Tickle my ears with valid sounding excuses about why one of our best clients decided to leave us in favor of a competitor.

Tickle my ears and rationalize why the rising star employee for which we had great hope, decided to give up on our company and leave for other opportunities.

Tickle my ears and tell me its okay that we are just surviving, after all everyone is just getting by these days.

Tickle my ears and tell me what I want to hear, tell me words of comfort and console me because if you told me the truth, I would have to face the brutal reality.  And that’s just not very pleasant.

If what you have been doing has not worked – then making excuses or ignoring the reality robs you of the opportunity to learn.  The value in experiencing difficult times is not just enduring it; the value comes from learning and making changes based on your experience.

Don’t tickle my ears, tell me truth – I truly want life more abundantly!


The Battle to Achieve Progress

The goals are well thought out, check.

The goals are clearly in the best interest of the organization, check.

If we achieve these goals, we will be a stronger organization as a result, check.

These are ethically-sound decisions, in line with the values of the organization and my own ethics, check.

And yet…I will guarantee that if you have developed your plan, and consistently and precisely execute your plan, you are going to have someone or many ones that will not be happy with your decisions along the way.

But honestly, that’s okay.

The goal is not to please everyone; that’s just a fool’s game.  Trying to please everyone will lead to no progress and failure as a leader.

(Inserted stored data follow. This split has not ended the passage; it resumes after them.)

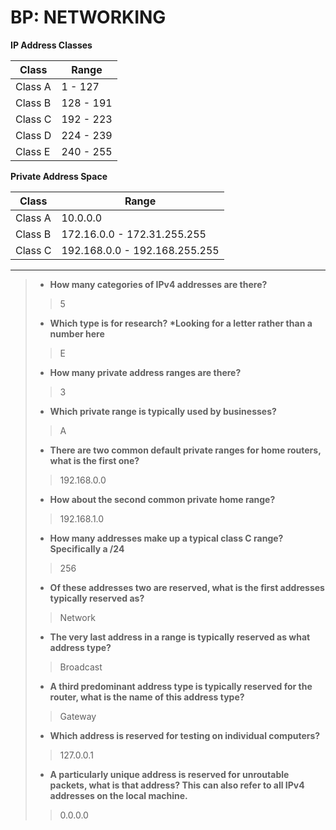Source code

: # BP: NETWORKING

**IP Address Classes**


Class | Range
--------| ---------
Class A | 1 - 127
Class B | 128 - 191
Class C | 192 - 223
Class D | 224 - 239
Class E | 240 - 255

**Private Address Space**

Class | Range
----- | ------
Class A | 10.0.0.0
Class B | 172.16.0.0 - 172.31.255.255
Class C | 192.168.0.0 - 192.168.255.255

-------------------------------------------------------------------------

> - **How many categories of IPv4 addresses are there?**
>> 5
>>
> - **Which type is for research? \*Looking for a letter rather than a number here**
>> E
>>
> - **How many private address ranges are there?**
>> 3
>>
> - **Which private range is typically used by businesses?**
>> A
>>
> - **There are two common default private ranges for home routers, what is the first one?**
>> 192.168.0.0
>>
> - **How about the second common private home range?**
>> 192.168.1.0
>>
> - **How many addresses make up a typical class C range? Specifically a /24**
>> 256
>>
> - **Of these addresses two are reserved, what is the first addresses typically reserved as?**
>> Network
>>
> - **The very last address in a range is typically reserved as what address type?**
>> Broadcast
>>
> - **A third predominant address type is typically reserved for the router, what is the name of this address type?**
>> Gateway
>>
> - **Which address is reserved for testing on individual computers?**
>> 127.0.0.1
>>
> - **A particularly unique address is reserved for unroutable packets, what is that address? This can also refer to all IPv4 addresses on the local machine.**
>> 0.0.0.0
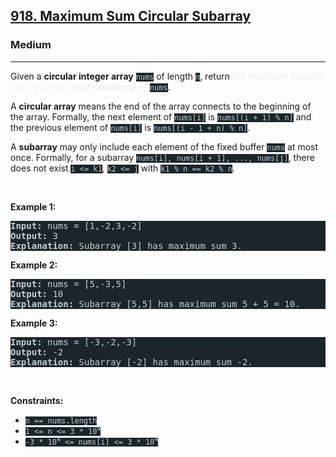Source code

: <h2><a href="https://leetcode.com/problems/maximum-sum-circular-subarray/">918. Maximum Sum Circular Subarray</a></h2><h3>Medium</h3><hr><div><p>Given a <strong>circular integer array</strong> <code style="background-color: rgb(27, 38, 43) !important; color: rgb(194, 207, 213) !important;">nums</code> of length <code style="background-color: rgb(27, 38, 43) !important; color: rgb(194, 207, 213) !important;">n</code>, return <em style="color: rgb(234, 238, 241) !important;">the maximum possible sum of a non-empty <strong>subarray</strong> of </em><code style="background-color: rgb(27, 38, 43) !important; color: rgb(194, 207, 213) !important;">nums</code>.</p>

<p>A <strong>circular array</strong> means the end of the array connects to the beginning of the array. Formally, the next element of <code style="background-color: rgb(27, 38, 43) !important; color: rgb(194, 207, 213) !important;">nums[i]</code> is <code style="background-color: rgb(27, 38, 43) !important; color: rgb(194, 207, 213) !important;">nums[(i + 1) % n]</code> and the previous element of <code style="background-color: rgb(27, 38, 43) !important; color: rgb(194, 207, 213) !important;">nums[i]</code> is <code style="background-color: rgb(27, 38, 43) !important; color: rgb(194, 207, 213) !important;">nums[(i - 1 + n) % n]</code>.</p>

<p>A <strong>subarray</strong> may only include each element of the fixed buffer <code style="background-color: rgb(27, 38, 43) !important; color: rgb(194, 207, 213) !important;">nums</code> at most once. Formally, for a subarray <code style="background-color: rgb(27, 38, 43) !important; color: rgb(194, 207, 213) !important;">nums[i], nums[i + 1], ..., nums[j]</code>, there does not exist <code style="background-color: rgb(27, 38, 43) !important; color: rgb(194, 207, 213) !important;">i &lt;= k1</code>, <code style="background-color: rgb(27, 38, 43) !important; color: rgb(194, 207, 213) !important;">k2 &lt;= j</code> with <code style="background-color: rgb(27, 38, 43) !important; color: rgb(194, 207, 213) !important;">k1 % n == k2 % n</code>.</p>

<p>&nbsp;</p>
<p><strong>Example 1:</strong></p>

<pre style="background-color: rgb(27, 38, 43) !important; color: rgb(194, 207, 213) !important;"><strong>Input:</strong> nums = [1,-2,3,-2]
<strong>Output:</strong> 3
<strong>Explanation:</strong> Subarray [3] has maximum sum 3.
</pre>

<p><strong>Example 2:</strong></p>

<pre style="background-color: rgb(27, 38, 43) !important; color: rgb(194, 207, 213) !important;"><strong>Input:</strong> nums = [5,-3,5]
<strong>Output:</strong> 10
<strong>Explanation:</strong> Subarray [5,5] has maximum sum 5 + 5 = 10.
</pre>

<p><strong>Example 3:</strong></p>

<pre style="background-color: rgb(27, 38, 43) !important; color: rgb(194, 207, 213) !important;"><strong>Input:</strong> nums = [-3,-2,-3]
<strong>Output:</strong> -2
<strong>Explanation:</strong> Subarray [-2] has maximum sum -2.
</pre>

<p>&nbsp;</p>
<p><strong>Constraints:</strong></p>

<ul>
	<li><code style="background-color: rgb(27, 38, 43) !important; color: rgb(194, 207, 213) !important;">n == nums.length</code></li>
	<li><code style="background-color: rgb(27, 38, 43) !important; color: rgb(194, 207, 213) !important;">1 &lt;= n &lt;= 3 * 10<sup>4</sup></code></li>
	<li><code style="background-color: rgb(27, 38, 43) !important; color: rgb(194, 207, 213) !important;">-3 * 10<sup>4</sup> &lt;= nums[i] &lt;= 3 * 10<sup>4</sup></code></li>
</ul>
</div>
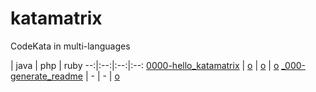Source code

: # katamatrix
CodeKata in multi-languages

 | java | php | ruby
--:|:--:|:--:|:--:
[0000-hello_katamatrix](https://github.com/hssh/katamatrix/tree/master/0000-hello_katamatrix) | [o](https://github.com/hssh/katamatrix/tree/master/0000-hello_katamatrix/java) | [o](https://github.com/hssh/katamatrix/tree/master/0000-hello_katamatrix/php) | [o](https://github.com/hssh/katamatrix/tree/master/0000-hello_katamatrix/ruby)
[_000-generate_readme](https://github.com/hssh/katamatrix/tree/master/_000-generate_readme) | - | - | [o](https://github.com/hssh/katamatrix/tree/master/_000-generate_readme/ruby)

That’s because some goals are going to require that people move outside of their comfort zone; this will likely be met with resistance and excuses.

Some goals are going to require that you invest time and money and you will face battles to spend either.

Some goals, well let’s face it – that’s just not how we do business here…

Being a leader isn’t about making easy decisions or popular decisions. When your decisions are well reasoned, well counseled, ethical & fair – designed to help your organization move toward the goal that you must meet – then go forward with confidence.

Lucky, right?

How is it that their business is doing so good, don’t they know this economy stinks?!

Maybe they…

  • Have a plan – and they had the audacity to implement their plan
  • Insisted on getting in front of their clients face-to-face routinely – instead of hiding behind emails
  • Are not afraid to try new ideas – and delved into social media even though they had no idea…
  • Are not afraid to face their fears – and they accepted that public speaking engagement
  • Asked older associates to share their wisdom… and asked younger associates to be part of the team

Maybe they refused to give up, give in, or hold a pity party and are determined to make a way.

Or maybe they’re just lucky.

Need Help?

What do you do when someone offers help? Do you allow them to help? Or…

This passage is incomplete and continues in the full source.